In January, Sharpsburg’s Board of Zoning Appeals granted a variance to the fire and ambulance departments because the new building will be constructed closer to an alley than town ordinances allow, Town Clerk Kim Fulk said.
“Pending the permit approvals and so forth, we are looking at the building being a little bit less than $1 million,” James said.
Fire and EMS officials hope to have the building finished by the end of the year, but that will depend on issues including county permitting approval and weather, James said.
Grant funding is being pursued and emergency service officials expect to seek a loan, said Lt. Jay Brandenburg, a member of the fire company who serves on the building committee.
The proposed building would be approximately 126 feet wide by 86 feet deep, James said. The bays would be deep enough so there would be room for a ladder truck, if the fire company were to get one, and two ambulances could be parked in one bay, he said.
The building would appear to be two stories high, but the front of the building would have open bays so cabs can be lifted for maintenance without pulling out firetrucks, James said.
West Chapline Street can become blocked when firetrucks are pulled out for maintenance work because the cab cannot be lifted inside the fire hall, James said.
The back of the new building would have two stories containing offices, bunk rooms, a kitchen, exercise facilities and other staffing facilities, emergency service officials said.
The current fire station isn’t large enough to house the larger firetrucks other fire companies bring when they temporarily staff the fire station or to house a large-capacity tanker truck, an acquisition that is a long-term goal for the fire company, James said.

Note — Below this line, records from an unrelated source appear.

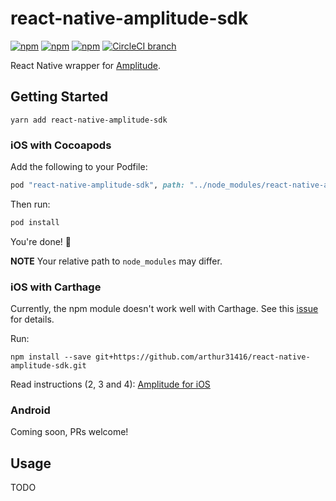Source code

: # react-native-amplitude-sdk

[![npm](https://img.shields.io/npm/v/react-native-amplitude-sdk.svg)](https://www.npmjs.com/package/react-native-amplitude-sdk)
[![npm](https://img.shields.io/npm/dt/react-native-amplitude-sdk.svg)](https://www.npmjs.com/package/react-native-amplitude-sdk)
[![npm](https://img.shields.io/npm/l/react-native-amplitude-sdk.svg)](https://github.com/negativetwelve/react-native-amplitude-sdk/blob/master/LICENSE)
[![CircleCI branch](https://img.shields.io/circleci/project/github/negativetwelve/react-native-amplitude-sdk/master.svg)](https://circleci.com/gh/negativetwelve/react-native-amplitude-sdk)

React Native wrapper for [Amplitude](https://amplitude.com).

## Getting Started

```shell
yarn add react-native-amplitude-sdk
```

### iOS with Cocoapods

Add the following to your Podfile:

```ruby
pod "react-native-amplitude-sdk", path: "../node_modules/react-native-amplitude-sdk"
```

Then run:

```bash
pod install
```

You're done! :tada:

**NOTE** Your relative path to `node_modules` may differ.

### iOS with Carthage

Currently, the npm module doesn't work well with Carthage. See this [issue](https://github.com/negativetwelve/react-native-amplitude-sdk/issues/7) for details.

Run:
```
npm install --save git+https://github.com/arthur31416/react-native-amplitude-sdk.git
```

Read instructions (2, 3 and 4): [Amplitude for iOS](https://github.com/amplitude/Amplitude-iOS#setup)

### Android

Coming soon, PRs welcome!

## Usage

TODO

The fire station also has weight limitations.
Several years ago, the fire company had contractors beef up the floor so it would support the company’s current firetrucks, James said. The floor could not support a large-capacity tanker truck or a larger firetruck, he said.
The ambulance station has age and space issues.
“We just purchased a new ambulance that currently fits within the bay space that we have. However, it is very tight,” said Damien Teal, assistant chief and administrator for the EMS company. The bay space didn’t allow EMS officials to buy a larger ambulance, he said.
Ambulances have gotten bigger over the years because they carry more equipment.
The cost of maintaining the ambulance station, which was built in the mid-1960s, also has gone up, Teal said.
The ambulance company is “at the point now where things are being replaced on a routine basis. The building is actually costing us more to run than it ever has,” Teal said.